With a few notable exceptions, timesheets are still the most popular way to measure a lawyer’s productivity at private practice firms. Gleed has noticed that the billable hour and a law firm’s remuneration system have contributed to lawyers moving away from being a trusted adviser to seeing themselves as a “billing machine or salesperson”.

“When you are spending time billing a lot, being a salesman and being a billing machine, it puts you under enormous pressure,” said Gleed. “I am not a doctor but I suspect that is what causes the disaffection with the law, the burnout and, ultimately, the depression.”

Gleed is the latest legal consultant and former managing partner to publicly express concern at modern trends within the legal profession and the effect they are having on lawyers.

The former managing partner of Maddocks and Middletons prior to its merger with K&L Gates, John Chisholm, wrote an Opinion piece for Lawyers Weekly last year that called for the billable hour to be scrapped.

“Recording time, especially in six-minute units, serves no valid purpose whatsoever in any professional firm,” said Chisholm. “Time-based billing is but a symptom of the time-recording ‘illness’ that many in our profession have become addicted to, and it is time recording that is the real cancer in our profession.”

You can push back

The arrival of global law firms has made what was a competitive market in Australia even more concentrated.

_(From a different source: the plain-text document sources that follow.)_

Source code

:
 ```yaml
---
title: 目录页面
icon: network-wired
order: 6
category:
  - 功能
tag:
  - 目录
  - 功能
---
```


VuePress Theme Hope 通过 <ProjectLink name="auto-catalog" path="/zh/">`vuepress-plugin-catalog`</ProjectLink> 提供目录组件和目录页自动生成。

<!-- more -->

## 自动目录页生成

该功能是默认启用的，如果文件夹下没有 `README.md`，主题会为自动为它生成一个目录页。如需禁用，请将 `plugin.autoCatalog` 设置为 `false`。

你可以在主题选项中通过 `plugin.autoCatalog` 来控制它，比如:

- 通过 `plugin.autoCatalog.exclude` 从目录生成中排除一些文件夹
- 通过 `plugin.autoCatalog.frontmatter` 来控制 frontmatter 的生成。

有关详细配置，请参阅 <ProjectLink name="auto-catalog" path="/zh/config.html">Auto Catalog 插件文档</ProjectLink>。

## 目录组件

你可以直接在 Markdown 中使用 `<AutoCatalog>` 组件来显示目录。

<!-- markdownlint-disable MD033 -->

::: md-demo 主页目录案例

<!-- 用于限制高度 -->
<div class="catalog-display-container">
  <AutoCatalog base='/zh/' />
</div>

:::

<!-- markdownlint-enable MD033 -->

Particularly with regard to transactional work, law firms of all sizes have been prepared to slash rates and offer alternate free arrangements.  

Gleed acknowledged that, in the present climate, law firms are often grateful for any work that comes through the door. However, he stressed this work should not be done at the expense of the health and wellbeing of staff.

“I think they do have the clout to do that [push back when a client sets an unrealistic deadline], depending on what workflow they have,” he said.

Looking at the modern legal landscape, Gleed noted that young lawyers entering the profession today have a much tougher time trying to stay healthy and see friends and family.

“The thing I would say is unacceptable is pushing younger lawyers to make those sorts of daily sacrifices – without the balance of being able to regularly leave the office at a reasonable hour.”

Gleed noted that allowing such a workplace culture to develop is not something that firm leaders should encourage or allow to prevail.

“I have contemporaries who openly tell people to go home but, on the reverse side of the equation, I know of firms where a younger lawyer will say to their supervising senior associate or partner ‘is there anything else you want me to do?’ at 6pm – and that person will push that work off to them and expect them to stay until whatever hour it is completed.”

“Those in firm leadership positions need to show strong leadership on that issue, and if that means rearranging workloads or schedules for lawyers, deadlines with clients or sacrificing a degree of profit ... then I think you need to consider that as a firm leader.”

The JLT Mental Health Forum in Melbourne on Tuesday (7 May) is free for attendees.

Keynote speakers include Dr Peter Cotton, a clinical psychologist, and Laura Cropley, the national OHS adviser at Clayton Utz.